Segment Start: DATA FOR REVIEW
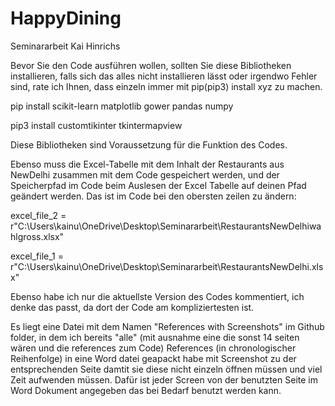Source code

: # HappyDining
Seminararbeit Kai Hinrichs

Bevor Sie den Code ausführen wollen, sollten Sie diese Bibliotheken installieren, falls sich das alles nicht installieren lässt oder irgendwo Fehler sind, rate ich Ihnen, dass einzeln immer mit pip(pip3) install xyz zu machen.

pip install scikit-learn matplotlib gower pandas numpy

pip3 install customtikinter tkintermapview

Diese Bibliotheken sind Voraussetzung für die Funktion des Codes.

Ebenso muss die Excel-Tabelle mit dem Inhalt der Restaurants aus NewDelhi zusammen mit dem Code gespeichert werden, und der Speicherpfad im Code beim Auslesen der Excel Tabelle auf deinen Pfad geändert werden.
Das ist im Code bei den obersten zeilen zu ändern: 

excel_file_2 = r"C:\Users\kainu\OneDrive\Desktop\Seminararbeit\RestaurantsNewDelhiwahlgross.xlsx"

excel_file_1 = r"C:\Users\kainu\OneDrive\Desktop\Seminararbeit\RestaurantsNewDelhi.xlsx"

Ebenso habe ich nur die aktuellste Version des Codes kommentiert, ich denke das passt, da dort der Code am kompliziertesten ist. 

Es liegt eine Datei mit dem Namen "References with Screenshots" im Github folder, in dem ich bereits "alle" (mit ausnahme eine die sonst 14 seiten wären und die references zum Code) References (in chronologischer Reihenfolge) in eine Word datei geapackt habe mit Screenshot zu der entsprechenden Seite damtit sie diese nicht einzeln öffnen müssen und viel Zeit aufwenden müssen. Dafür ist jeder Screen von der benutzten Seite im Word Dokument angegeben das bei Bedarf benutzt werden kann.
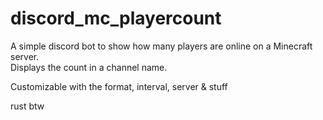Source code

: # discord_mc_playercount

A simple discord bot to show how many players are online on a Minecraft server.  
Displays the count in a channel name.  

Customizable with the format, interval, server & stuff  


rust btw  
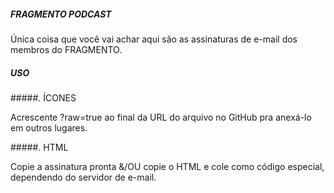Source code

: ##### FRAGMENTO PODCAST

Única coisa que você vai achar aqui são as assinaturas de e-mail dos membros do FRAGMENTO.

##### USO

#####. ÍCONES

Acrescente ?raw=true ao final da URL do arquivo no GitHub pra anexá-lo em outros lugares.

#####. HTML

Copie a assinatura pronta &/OU copie o HTML e cole como código especial, dependendo do servidor de e-mail.
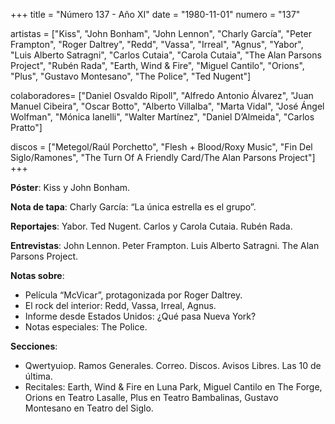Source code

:+++
title = "Número 137 - Año XI"
date = "1980-11-01"
numero = "137"

artistas = ["Kiss", "John Bonham", "John Lennon", "Charly García", "Peter Frampton", "Roger Daltrey", "Redd", "Vassa", "Irreal", "Agnus", "Yabor", "Luis Alberto Satragni", "Carlos Cutaia", "Carola Cutaia", "The Alan Parsons Project", "Rubén Rada", "Earth, Wind & Fire", "Miguel Cantilo", "Orions", "Plus", "Gustavo Montesano", "The Police", "Ted Nugent"]

colaboradores= ["Daniel Osvaldo Ripoll", "Alfredo Antonio Álvarez", "Juan Manuel Cibeira", "Oscar Botto", "Alberto Villalba", "Marta Vidal", "José Ángel Wolfman", "Mónica Ianelli", "Walter Martínez", "Daniel D’Almeida", "Carlos Pratto"]

discos = ["Metegol/Raúl Porchetto", "Flesh + Blood/Roxy Music", "Fin Del Siglo/Ramones", "The Turn Of A Friendly Card/The Alan Parsons Project"]
+++

**Póster**: Kiss y John Bonham.

**Nota de tapa**: Charly García: “La única estrella es el grupo”.

**Reportajes**: Yabor. Ted Nugent. Carlos y Carola Cutaia. Rubén Rada. 

**Entrevistas**: John Lennon. Peter Frampton. Luis Alberto Satragni. The Alan Parsons Project.

**Notas sobre**:

- Película “McVicar”, protagonizada por Roger Daltrey.
- El rock del interior: Redd, Vassa, Irreal, Agnus.
- Informe desde Estados Unidos: ¿Qué pasa Nueva York?
- Notas especiales: The Police.

**Secciones**:

- Qwertyuiop. Ramos Generales. Correo. Discos. Avisos Libres. Las 10 de última.
- Recitales: Earth, Wind & Fire en Luna Park, Miguel Cantilo en The Forge, Orions en Teatro Lasalle, Plus en Teatro Bambalinas, Gustavo Montesano en Teatro del Siglo. 
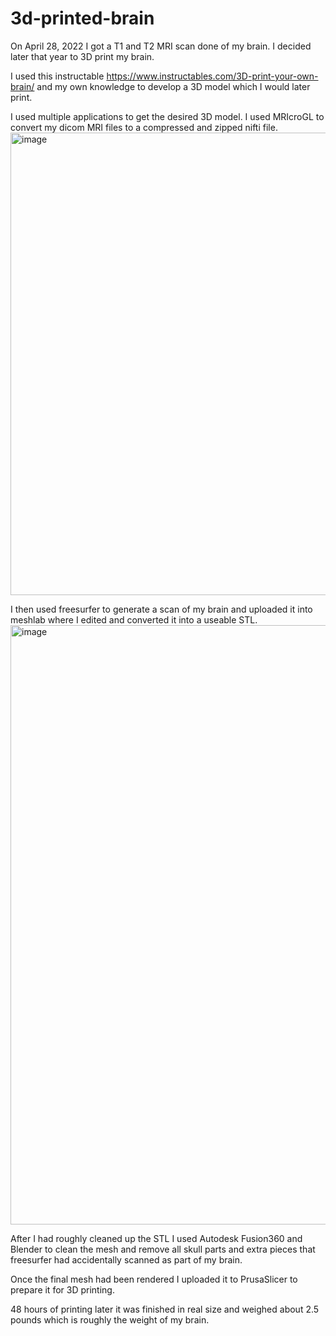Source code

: # 3d-printed-brain
On April 28, 2022 I got a T1 and T2 MRI scan done of my brain. I decided later that year to 3D print my brain. 

I used this instructable https://www.instructables.com/3D-print-your-own-brain/ and my own knowledge to develop a 3D model which I would later print. 

I used multiple applications to get the desired 3D model. I used MRIcroGL to convert my dicom MRI files to a compressed and zipped nifti file. 
<img width="740" alt="image" src="https://user-images.githubusercontent.com/69320369/212181672-6b4d1391-097f-47ad-a1f3-37ceb03557d9.png">

I then used freesurfer to generate a scan of my brain and uploaded it into meshlab where I edited and converted it into a useable STL. 
<img width="959" alt="image" src="https://user-images.githubusercontent.com/69320369/212182040-7b66059f-6e5d-4ca5-93af-ef3f1c3fcb18.png">

After I had roughly cleaned up the STL I used Autodesk Fusion360 and Blender to clean the mesh and remove all skull parts and extra pieces that freesurfer had accidentally scanned as part of my brain. 

Once the final mesh had been rendered I uploaded it to PrusaSlicer to prepare it for 3D printing.

48 hours of printing later it was finished in real size and weighed about 2.5 pounds which is roughly the weight of my brain. 
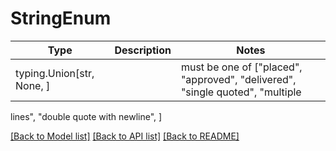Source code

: # StringEnum

Type | Description | Notes
------------- | ------------- | -------------
typing.Union[str, None, ] | |  must be one of ["placed", "approved", "delivered", "single quoted", "multiple
lines", "double quote 
 with newline", ]

[[Back to Model list]](../README.md#documentation-for-models) [[Back to API list]](../README.md#documentation-for-api-endpoints) [[Back to README]](../README.md)

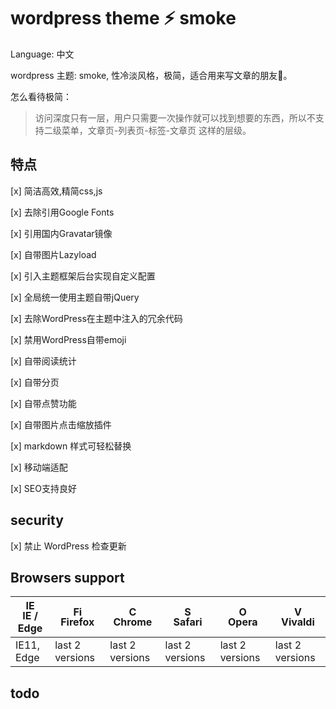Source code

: # wordpress theme ⚡ smoke

Language: 中文

wordpress 主题: smoke, 性冷淡风格，极简，适合用来写文章的朋友👭。

怎么看待极简：
> 访问深度只有一层，用户只需要一次操作就可以找到想要的东西，所以不支持二级菜单，文章页-列表页-标签-文章页 这样的层级。

## 特点

[x] 简洁高效,精简css,js

[x] 去除引用Google Fonts

[x] 引用国内Gravatar镜像

[x] 自带图片Lazyload

[x] 引入主题框架后台实现自定义配置 

[x] 全局统一使用主题自带jQuery

[x] 去除WordPress在主题中注入的冗余代码

[x] 禁用WordPress自带emoji

[x] 自带阅读统计

[x] 自带分页

[x] 自带点赞功能

[x] 自带图片点击缩放插件

[x] markdown 样式可轻松替换

[x] 移动端适配

[x] SEO支持良好

## security

[x] 禁止 WordPress 检查更新

## Browsers support 

| [<img src="https://raw.githubusercontent.com/godban/browsers-support-badges/master/src/images/edge.png" alt="IE / Edge" width="16px" height="16px" />](http://godban.github.io/browsers-support-badges/)</br>IE / Edge | [<img src="https://raw.githubusercontent.com/godban/browsers-support-badges/master/src/images/firefox.png" alt="Firefox" width="16px" height="16px" />](http://godban.github.io/browsers-support-badges/)</br>Firefox | [<img src="https://raw.githubusercontent.com/godban/browsers-support-badges/master/src/images/chrome.png" alt="Chrome" width="16px" height="16px" />](http://godban.github.io/browsers-support-badges/)</br>Chrome | [<img src="https://raw.githubusercontent.com/godban/browsers-support-badges/master/src/images/safari.png" alt="Safari" width="16px" height="16px" />](http://godban.github.io/browsers-support-badges/)</br>Safari | [<img src="https://raw.githubusercontent.com/godban/browsers-support-badges/master/src/images/opera.png" alt="Opera" width="16px" height="16px" />](http://godban.github.io/browsers-support-badges/)</br>Opera | [<img src="https://raw.githubusercontent.com/godban/browsers-support-badges/master/src/images/vivaldi.png" alt="Vivaldi" width="16px" height="16px" />](http://godban.github.io/browsers-support-badges/)</br>Vivaldi |
| --------- | --------- | --------- | --------- | --------- | --------- |
| IE11, Edge| last 2 versions| last 2 versions| last 2 versions| last 2 versions| last 2 versions


## todo
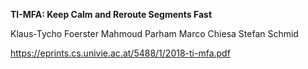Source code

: **TI-MFA: Keep Calm and Reroute Segments Fast**

Klaus-Tycho Foerster
Mahmoud Parham
Marco Chiesa
Stefan Schmid

https://eprints.cs.univie.ac.at/5488/1/2018-ti-mfa.pdf
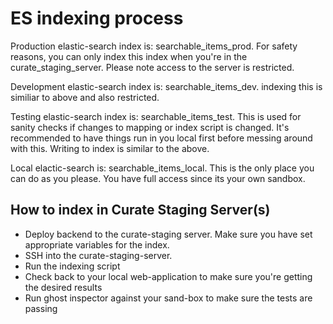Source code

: ES indexing process
===================

Production elastic-search index is: searchable_items_prod. For safety reasons, you can only index this index when you're in the curate_staging_server. Please note access to the server is restricted.

Development elastic-search index is: searchable_items_dev. indexing this is similiar to above and also restricted.

Testing elastic-search index is: searchable_items_test. This is used for sanity checks if changes to mapping or index script is changed. It's recommended to have things run in you local first before messing around with this. Writing to index is similar to the above. 

Local elactic-search is: searchable_items_local. This is the only place you can do as you please. You have full access since its your own sandbox.

How to index in Curate Staging Server(s)
----------------------------------------
* Deploy backend to the curate-staging server. Make sure you have set appropriate variables for the index.
* SSH into the curate-staging-server. 
* Run the indexing script
* Check back to your local web-application to make sure you're getting the desired results
* Run ghost inspector against your sand-box to make sure the tests are passing

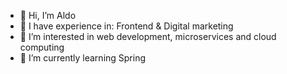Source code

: - 👋 Hi, I’m Aldo
- 💪 I have experience in: Frontend & Digital marketing
- 👀 I’m interested in web development, microservices and cloud computing
- 🌱 I’m currently learning Spring
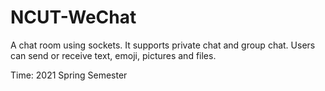 # NCUT-WeChat
A chat room using sockets. It supports private chat and group chat. Users can send or receive text, emoji, pictures and files.

Time: 2021 Spring Semester
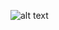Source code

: ![alt text]([https://github.com/ChukwukaE/PowerBi/blob/main/Toronto_Police/toronto_police_report.png])
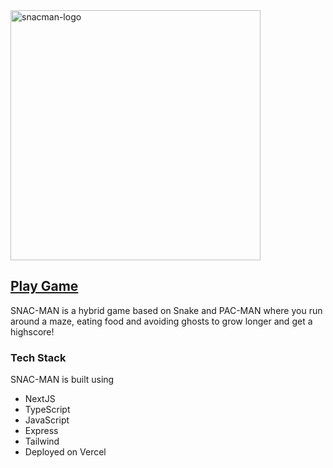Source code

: <img src=https://github.com/user-attachments/assets/b1b9cedb-1552-42c4-8c74-c0961bbcf03e alt="snacman-logo" width="400px">

## [Play Game](https://snac-man.vercel.app)
SNAC-MAN is a hybrid game based on Snake and PAC-MAN where you run around a maze, eating food and avoiding ghosts to grow longer and get a highscore!

### Tech Stack
SNAC-MAN is built using
- NextJS
- TypeScript
- JavaScript
- Express
- Tailwind
- Deployed on Vercel
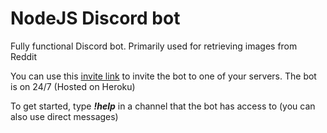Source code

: # NodeJS Discord bot

Fully functional Discord bot. Primarily used for retrieving images from Reddit

You can use this [invite link](https://discord.com/api/oauth2/authorize?client_id=838342857001533471&permissions=0&scope=bot) to invite the bot to one of your servers. The bot is on 24/7 (Hosted on Heroku)

To get started, type __*!help*__ in a channel that the bot has access to (you can also use direct messages)
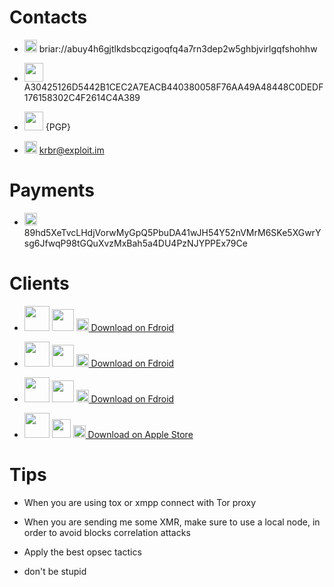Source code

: # Contacts

- <img src="https://c0.lestechnophiles.com/play-lh.googleusercontent.com/npjlh5z02ks8I2nW78Gi4c6_Nq1ySzZL3-8jjUzYVSxgG_19Iq6qKdkz_LkAHu1-RFY" style="width:20px; height:20px"> briar://abuy4h6gjtlkdsbcqzigoqfq4a7rn3dep2w5ghbjvirlgqfshohhw

- <img src="https://tox.chat/theme/img/logo.svg" style="width:30px; height:30px"> A30425126D5442B1CEC2A7EACB440380058F76AA49A48448C0DEDF176158302C4F2614C4A389

- <img src="https://keybase.io/images/icons/icon-keybase-logo-48@2x.png" style="width:30px; height:30px"> {PGP}

- <img src="https://camo.githubusercontent.com/77b57f554870ac3259e2140cc4c53d5c3fb2ca69185691bb6ecf78c555866f78/687474703a2f2f786d70702d6674772e6769746875622e696f2f6c6f676f2f6c6f676f2e737667" style="width:20px; height:20px"> krbr@exploit.im

# Payments

- <img src="https://www.getmonero.org/press-kit/symbols/monero-symbol-on-white-480.png" style="width:20px; height:20px"> 89hd5XeTvcLHdjVorwMyGpQ5PbuDA41wJH54Y52nVMrM6SKe5XGwrYsg6JfwqP98tGQuXvzMxBah5a4DU4PzNJYPPEx79Ce

# Clients

- <img src="https://c0.lestechnophiles.com/play-lh.googleusercontent.com/npjlh5z02ks8I2nW78Gi4c6_Nq1ySzZL3-8jjUzYVSxgG_19Iq6qKdkz_LkAHu1-RFY" style="width:40px; height:40px"> <img src="https://upload.wikimedia.org/wikipedia/commons/3/3e/Android_logo_2019.png" style="width:35px; height:35px"> <a href="https://briarproject.org/fdroid.html"><img src="https://f-droid.org/repo/icons-640/org.fdroid.fdroid.1015052.png" style="width:20px; height:20px"> Download on Fdroid</a>

- <img src="https://tox.chat/theme/img/logo.svg" style="width:40px; height:40px"> <img src="https://upload.wikimedia.org/wikipedia/commons/3/3e/Android_logo_2019.png" style="width:35px; height:35px"> <a href="https://f-droid.org/it/packages/ltd.evilcorp.atox/"><img src="https://f-droid.org/repo/icons-640/org.fdroid.fdroid.1015052.png" style="width:20px; height:20px"> Download on Fdroid</a>

- <img src="https://play-lh.googleusercontent.com/7b5lR1-CoJESzq6lIq28HTrW5tNdtV-vTIy3dldW_uENGCNEjhq4pOP80JIat-HfJQ=w480-h960-rw" style="width:40px; height:40px"> <img src="https://upload.wikimedia.org/wikipedia/commons/3/3e/Android_logo_2019.png" style="width:35px; height:35px"> <a href="https://f-droid.org/packages/eu.siacs.conversations/"><img src="https://f-droid.org/repo/icons-640/org.fdroid.fdroid.1015052.png" style="width:20px; height:20px"> Download on Fdroid</a>

- <img src="https://is1-ssl.mzstatic.com/image/thumb/Purple112/v4/ea/84/11/ea841137-a871-6c94-f3f4-46cfa8dd8726/AppIcon-0-1x_U007emarketing-0-7-0-85-220.png/60x60bb.jpg" style="width:40px; height:40px"> <img src="https://upload.wikimedia.org/wikipedia/commons/f/fa/Apple_logo_black.svg" style="width:30px; height:30px"> <a href="https://itunes.apple.com/us/app/monal-free-xmpp-chat/id317711500?mt=8"><img src="https://upload.wikimedia.org/wikipedia/commons/6/67/App_Store_%28iOS%29.svg" style="width:20px; height:20px"> Download on Apple Store</a>


# Tips

- When you are using tox or xmpp connect with Tor proxy

- When you are sending me some XMR, make sure to use a local node, in order to avoid blocks correlation attacks

- Apply the best opsec tactics

- don't be stupid
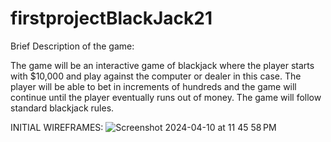 # firstprojectBlackJack21

Brief Description of the game:

The game will be an interactive game of blackjack where the player starts with $10,000 and play against the computer or dealer in this case. The player will be able to bet in increments of hundreds and the game will continue until the player eventually runs out of money. The game will follow standard blackjack rules.


INITIAL WIREFRAMES:
![Screenshot 2024-04-10 at 11 45 58 PM](https://github.com/brianjkim94/firstprojectBlackJack21/assets/159219608/b09c83b9-054e-4e65-88c7-cb9040693ab8)
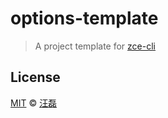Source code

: # options-template

> A project template for [zce-cli](https://github.com/zce/zce-cli)

## License

[MIT](LICENSE) &copy; [汪磊](https://zce.me)

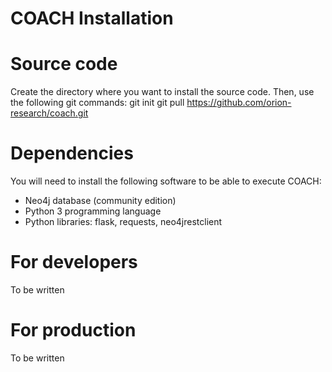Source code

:﻿# COACH Installation

# Source code
Create the directory where you want to install the source code.
Then, use the following git commands:
git init
git pull https://github.com/orion-research/coach.git

# Dependencies
You will need to install the following software to be able to execute COACH:
- Neo4j database (community edition)
- Python 3 programming language
- Python libraries: flask, requests, neo4jrestclient

# For developers
To be written

# For production
To be written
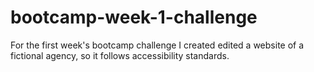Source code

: # bootcamp-week-1-challenge
For the first week's bootcamp challenge I created edited a website of a fictional agency, so it follows accessibility standards. 
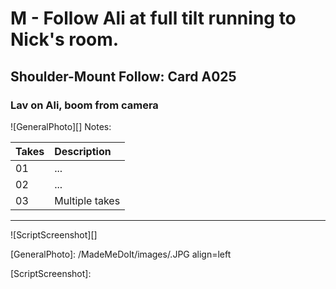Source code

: #  M - Follow Ali at full tilt running to Nick's room.

## Shoulder-Mount Follow: Card A025

### Lav on Ali, boom from camera

![GeneralPhoto][]
Notes: 

| Takes | Description |
|:---|:----|
| 01 | ... |
| 02 | ... |
| 03 | Multiple takes |

----

![ScriptScreenshot][]


[GeneralPhoto]:  /MadeMeDoIt/images/.JPG align=left

[ScriptScreenshot]: 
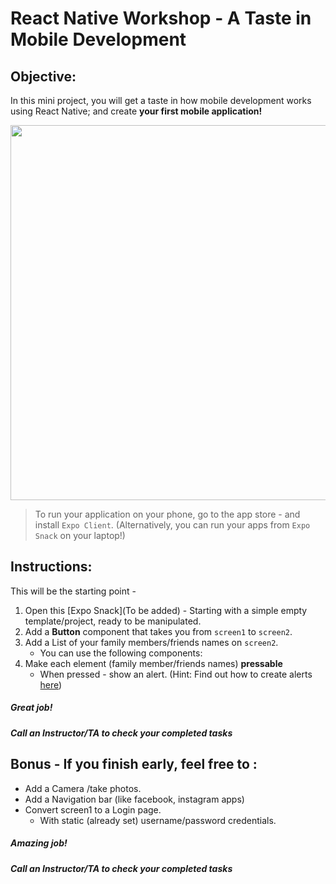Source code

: # React Native Workshop - A Taste in Mobile Development


## Objective: 
In this mini project, you will get a taste in how mobile development works using React Native; and create **your first mobile application!**


<img src="https://richestsoft.com/blog/wp-content/uploads/2019/04/react-native-crop.jpg" width="600">



> To run your application on your phone, go to the app store - and install `Expo Client`. (Alternatively, you can run your apps from `Expo Snack` on your laptop!)

## Instructions:
This will be the starting point - 
1. Open this [Expo Snack](To be added) - Starting with a simple empty template/project, ready to be manipulated.
1. Add a **Button** component that takes you from `screen1` to `screen2`.
1. Add a List of your family members/friends names on `screen2`.
    - You can use the following components:
1. Make each element (family member/friends names) **pressable** 
    - When pressed - show an alert. (Hint: Find out how to create alerts [here]())



##### Great job!
##### Call an Instructor/TA to check your completed tasks
 
 


## Bonus - If you finish early, feel free to :
- Add a Camera /take photos.
- Add a Navigation bar (like facebook, instagram apps)
- Convert screen1 to a Login page.
    - With static (already set) username/password credentials.

##### Amazing job!
##### Call an Instructor/TA to check your completed tasks

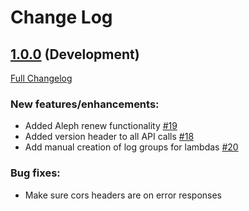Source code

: # Change Log

## [1.0.0](https://github.com/ndlib/gatekeeper/tree/v1.0.0) (Development)
[Full Changelog](https://github.com/ndlib/gatekeeper/compare/v0.1.0...master)

### New features/enhancements:
- Added Aleph renew functionality [#19](https://github.com/ndlib/gatekeeper/pull/19)
- Added version header to all API calls [#18](https://github.com/ndlib/gatekeeper/pull/18)
- Add manual creation of log groups for lambdas [#20](https://github.com/ndlib/gatekeeper/pull/20)

### Bug fixes:
- Make sure cors headers are on error responses
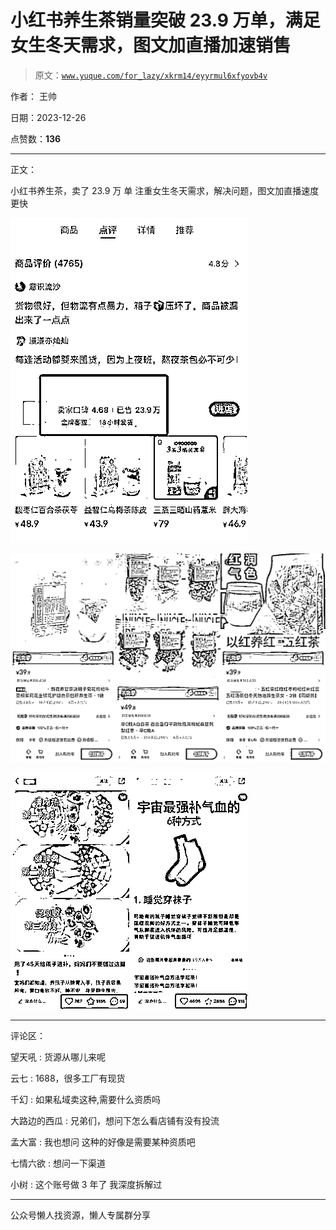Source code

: # 小红书养生茶销量突破 23.9 万单，满足女生冬天需求，图文加直播加速销售

> 原文：[`www.yuque.com/for_lazy/xkrm14/eyyrmul6xfyovb4v`](https://www.yuque.com/for_lazy/xkrm14/eyyrmul6xfyovb4v)

作者： 王帅

日期：2023-12-26

点赞数：**136**

* * *

正文：

小红书养生茶，卖了 23.9 万 单 注重女生冬天需求，解决问题，图文加直播速度更快

![](img/78c19e36ed2dc49dbede58d2efdb9916.png)

![](img/9b6f16dfdba6bbcb26b074527fe0c36d.png)

![](img/31de18b035c5d001880d035768a30794.png)

* * *

评论区：

望天吼 : 货源从哪儿来呢

云七 : 1688，很多工厂有现货

千幻 : 如果私域卖这种,需要什么资质吗

大路边的西瓜 : 兄弟们，想问下怎么看店铺有没有投流

孟大富 : 我也想问 这种的好像是需要某种资质吧

七情六欲 : 想问一下渠道

小树 : 这个账号做 3 年了 我深度拆解过

* * *

公众号懒人找资源，懒人专属群分享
Segment End: DATA FOR REVIEW
- **TASK TO COMPLETE**: Give again the stretch of lines above from the one with "- El rock del" through the one with "I then used", both ends kept, and copy no pictures.

- **SOLVED EXERCISE**:
- El rock del interior: Redd, Vassa, Irreal, Agnus.
- Informe desde Estados Unidos: ¿Qué pasa Nueva York?
- Notas especiales: The Police.

**Secciones**:

- Qwertyuiop. Ramos Generales. Correo. Discos. Avisos Libres. Las 10 de última.
- Recitales: Earth, Wind & Fire en Luna Park, Miguel Cantilo en The Forge, Orions en Teatro Lasalle, Plus en Teatro Bambalinas, Gustavo Montesano en Teatro del Siglo. 
Source code

: # 3d-printed-brain
On April 28, 2022 I got a T1 and T2 MRI scan done of my brain. I decided later that year to 3D print my brain. 

I used this instructable https://www.instructables.com/3D-print-your-own-brain/ and my own knowledge to develop a 3D model which I would later print. 

I used multiple applications to get the desired 3D model. I used MRIcroGL to convert my dicom MRI files to a compressed and zipped nifti file. 
<img width="740" alt="image" src="https://user-images.githubusercontent.com/69320369/212181672-6b4d1391-097f-47ad-a1f3-37ceb03557d9.png">

I then used freesurfer to generate a scan of my brain and uploaded it into meshlab where I edited and converted it into a useable STL. 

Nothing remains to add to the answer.